I hope summer is treating you well. Relax, be happy, and enjoy a good book.

Wednesday, June 6, 2018

IWSG: June and more free books

I've been busy editing and, for the past couple days worth of free time, catching up on the latest season of Supernatural. It was fortunate that I happened to check my email at lunch yesterday, after realizing I'd been ignoring it all week in favor of said previous activities, and realized the first Wednesday of the month was only a day away. I live in a time vacuum, I swear.

With the weather being nice (finally), I've been busy outside working in my gardens. For the past two weeks, I've been putting the finishing touches on the rock terraces (meaning I moved a LOT of rocks and plants and spread several yards of mulch) on half of my hillside flower garden. This past weekend I expanded my vegetable garden by 16 x 10 feet, built two new raised garden beds, filled them with soil and plants, and remulched the whole area. Who needs to go to the gym?

If you're looking for something to read, take a gander at selection in either of these two giveaways.
Fantasy, or Sci-fi and Fantasy short fiction

My Ask Me Anything wrapped up after a lot of questions. If there's anything you've wanted to know about me or my writing, it's probably answered there.

And now onto IWSG...

If you're not familiar with the Insecure Writers Support Group, check it out here.

This month's question is:
What's harder for you to come up with, book titles or character names?

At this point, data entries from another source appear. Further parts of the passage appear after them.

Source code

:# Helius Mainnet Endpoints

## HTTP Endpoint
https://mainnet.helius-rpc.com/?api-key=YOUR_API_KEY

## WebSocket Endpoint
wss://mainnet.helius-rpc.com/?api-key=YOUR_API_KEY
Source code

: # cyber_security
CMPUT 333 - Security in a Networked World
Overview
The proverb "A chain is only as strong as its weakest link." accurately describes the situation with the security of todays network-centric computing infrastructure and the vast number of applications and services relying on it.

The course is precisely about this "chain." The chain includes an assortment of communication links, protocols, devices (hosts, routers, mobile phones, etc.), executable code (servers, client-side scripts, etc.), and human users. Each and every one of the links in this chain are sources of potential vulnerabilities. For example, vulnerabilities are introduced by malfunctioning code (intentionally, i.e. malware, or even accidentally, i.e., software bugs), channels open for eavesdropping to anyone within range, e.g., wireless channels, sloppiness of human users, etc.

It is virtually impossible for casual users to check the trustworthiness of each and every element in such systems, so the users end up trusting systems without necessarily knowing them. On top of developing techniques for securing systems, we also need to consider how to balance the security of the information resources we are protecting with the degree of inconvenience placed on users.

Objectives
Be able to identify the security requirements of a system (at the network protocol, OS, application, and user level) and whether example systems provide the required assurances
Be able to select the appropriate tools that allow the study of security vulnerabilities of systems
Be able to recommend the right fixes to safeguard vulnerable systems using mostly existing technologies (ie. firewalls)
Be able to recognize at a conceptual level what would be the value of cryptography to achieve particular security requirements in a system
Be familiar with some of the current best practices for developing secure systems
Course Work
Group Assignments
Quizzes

Titles are by far more difficult to come up with. Character names usually come to me as I'm writing or I key mash until a string of letters looks interesting and tweak it from there to get the sound and feel of what I'm looking for to fit the story. Yes, that means my naming process is pretty methodical and well thought out. Ha! Because I'm not a planner for the most part, the vast majority of my characters are named before I get to know them and before I have an inkling what their true part in the story will be. It's like meeting a person, all you have to go on is a name and then you get to know them. Knowing this, the fact that names play an important role to the characters in both Sahmara and A Broken Race is a bit ironic.  

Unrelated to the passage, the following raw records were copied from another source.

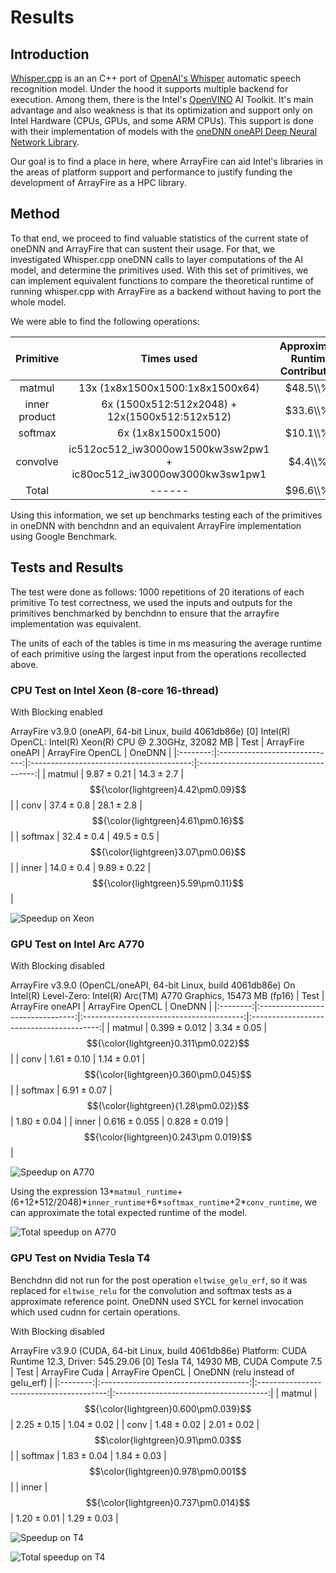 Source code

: Results
===========

## Introduction

[Whisper.cpp](https://github.com/ggerganov/whisper.cpp) is an an C++ port of [OpenAI's Whisper](https://github.com/openai/whisper) automatic speech recognition model.
Under the hood it supports multiple backend for execution. Among them, there is the Intel's [OpenVINO](https://github.com/openvinotoolkit/openvino) AI Toolkit. It's main advantage and also weakness is that its optimization and support only on
Intel Hardware (CPUs, GPUs, and some ARM CPUs). This support is done with their implementation of models with the [oneDNN oneAPI Deep Neural Network Library](https://github.com/oneapi-src/oneDNN).

Our goal is to find a place in here, where ArrayFire can aid Intel's libraries in the areas of platform support and performance
to justify funding the development of ArrayFire as a HPC library.

## Method

To that end, we proceed to find valuable statistics of the current state of oneDNN and ArrayFire that can sustent their usage.
For that, we investigated Whisper.cpp oneDNN calls to layer computations of the AI model, and determine the primitives used.
With this set of primitives, we can implement equivalent functions to compare the theoretical runtime of running whisper.cpp with
ArrayFire as a backend without having to port the whole model.

We were able to find the following operations:

|   Primitive   |           Times used                              | Approximate Runtime Contribution |
|:-------------:|:-------------------------------------------------:|:--------------------------------:|
|     matmul    | 13x (1x8x1500x1500:1x8x1500x64)                    |             $48.5\\%$           |
| inner product | 6x (1500x512:512x2048) + 12x(1500x512:512x512)    |             $33.6\\%$            |
|    softmax    | 6x (1x8x1500x1500)                                |             $10.1\\%$            |
|    convolve   | ic512oc512_iw3000ow1500kw3sw2pw1 + ic80oc512_iw3000ow3000kw3sw1pw1|$4.4\\%$              |
| Total         |             ------                                |            $96.6\\%$             |

Using this information, we set up benchmarks testing each of the primitives in oneDNN with benchdnn and an equivalent ArrayFire implementation using Google Benchmark.

## Tests and Results

The test were done as follows: 1000 repetitions of 20 iterations of each primitive
To test correctness, we used the inputs and outputs for the primitives benchmarked by benchdnn to ensure that the arrayfire implementation was equivalent.

The units of each of the tables is time in $\text{ms}$ measuring the average runtime of each primitive using the largest input from the operations recollected above.

### CPU Test on Intel Xeon (8-core 16-thread)

With Blocking enabled

ArrayFire v3.9.0 (oneAPI, 64-bit Linux, build 4061db86e)
[0] Intel(R) OpenCL: Intel(R) Xeon(R) CPU @ 2.30GHz, 32082 MB
|   Test   |    ArrayFire oneAPI           |            ArrayFire OpenCL              |        OneDNN                         |
|:--------:|:-----------------------------:|:----------------------------------------:|:-------------------------------------:|
|  matmul  |             $9.87\pm0.21$     |               $14.3\pm2.7$               |  $${\color{lightgreen}4.42\pm0.09}$$  |
|  conv    |             $37.4\pm0.8$      |              $28.1\pm2.8$                |  $${\color{lightgreen}4.61\pm0.16}$$  |
|  softmax |             $32.4\pm0.4$      |              $49.5\pm0.5$                |$${\color{lightgreen}3.07\pm0.06}$$    |
|  inner   |        $14.0\pm0.4$           |             $9.89\pm0.22$                |$${\color{lightgreen}5.59\pm0.11}$$    |

![Speedup on Xeon](assets/Xeon8.svg)

### GPU Test on Intel Arc A770

With Blocking disabled

ArrayFire v3.9.0 (OpenCL/oneAPI, 64-bit Linux, build 4061db86e)
On Intel(R) Level-Zero: Intel(R) Arc(TM) A770 Graphics, 15473 MB (fp16)
|   Test   |      ArrayFire oneAPI            |            ArrayFire OpenCL              |          OneDNN                          |
|:--------:|:--------------------------------:|:----------------------------------------:|:----------------------------------------:|
|  matmul  |        $0.399\pm0.012$           |               $3.34\pm0.05$              | $${\color{lightgreen}0.311\pm0.022}$$   |
|  conv    |        $1.61\pm0.10$             |                       ${1.14\pm0.01}$    |   $${\color{lightgreen}0.360\pm0.045}$$ |
|  softmax |        $6.91\pm0.07$             | $${\color{lightgreen}{1.28\pm0.02}}$$    |           $1.80\pm0.04$                 |
|  inner   |                  $0.616\pm0.055$ |             $0.828\pm0.019$              |  $${\color{lightgreen}0.243\pm 0.019}$$ |

![Speedup on A770](assets/A770.svg)

Using the expression 13*`matmul_runtime`+(6+12\*512/2048)\*`inner_runtime`+6*`softmax_runtime`+2*`conv_runtime`, we can approximate the total expected runtime of the model.

![Total speedup on A770](assets/A770-total.svg)

### GPU Test on Nvidia Tesla T4

Benchdnn did not run for the post operation `eltwise_gelu_erf`, so it was replaced for `eltwise_relu` for the convolution and softmax tests as a approximate reference point. OneDNN used SYCL for kernel invocation which used cudnn for certain operations.

With Blocking disabled

ArrayFire v3.9.0 (CUDA, 64-bit Linux, build 4061db86e)
Platform: CUDA Runtime 12.3, Driver: 545.29.06
[0] Tesla T4, 14930 MB, CUDA Compute 7.5
|   Test   |           ArrayFire Cuda              |            ArrayFire OpenCL              | OneDNN (relu instead of gelu_erf)      |
|:--------:|:-------------------------------------:|:----------------------------------------:|:--------------------------------------:|
|  matmul  |$${\color{lightgreen}0.600\pm0.039}$$  |               $2.25\pm0.15$              |            $1.04\pm0.02$               |
|  conv    |             $1.48\pm0.02$             |             $2.01\pm0.02$                |  $$\color{lightgreen}0.91\pm0.03$$     |
|  softmax |             $1.83\pm0.04$             |             $1.84\pm0.03$                |  $$\color{lightgreen}0.978\pm0.001$$   |
|  inner   | $${\color{lightgreen}0.737\pm0.014}$$ |             $1.20\pm0.01$                |            $1.29\pm 0.03$              |

![Speedup on T4](assets/T4.svg)

![Total speedup on T4](assets/T4-total.svg)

Titles, well, they don't usually hit me until the first round of edits when I get a full feel for what the story is really about. Its a theme I didn't originally set out to cover, a feeling, a character moment, a phrase, something that triggers an ah ha moment and poof, there's my title. The poof, makes it sound like an easy process, but its more often a long and painful slog wherein I gnash my teeth over the fact that the book may never have a title beyond Book 2 or Fantasy Story.

Which one is more difficult for you?

Monday, May 14, 2018

So many free books

Do you like free books? Well you're in luck! Check out these links for some great free fantasy and scif-fi reads. You can also find my book, Destiny Pills and Space Wizards there.


This promotion runs May 14-20 and includes both BookFunnel and Instafreebie books.


Need more books? Here are 24 more to choose from. This promotion runs until May 25.


Still need mooooore? Here are 119 Sci-fi, Fantasy and Horror titles to choose from. This promotion runs from May 15 to May 31st.


And if you've stocked up on books and want to have fun with some questions about writing, critiquing, gardening, chickens or hair color, I'll be over at Ask Me Anything from May 16-23 with answers. They may not be the right answers, but they're mine.

Thursday, May 3, 2018

IWSG: May and too many other things

So it would seem that yesterday was Wednesday. When did that pop up? I mean who puts a Wednesday right after Tuesday? And who put Wednesday so close to the beginning of the month?

Yes, I missed the
post day. One of these months I'll have some time to breathe and will have my crap together. This is not that month.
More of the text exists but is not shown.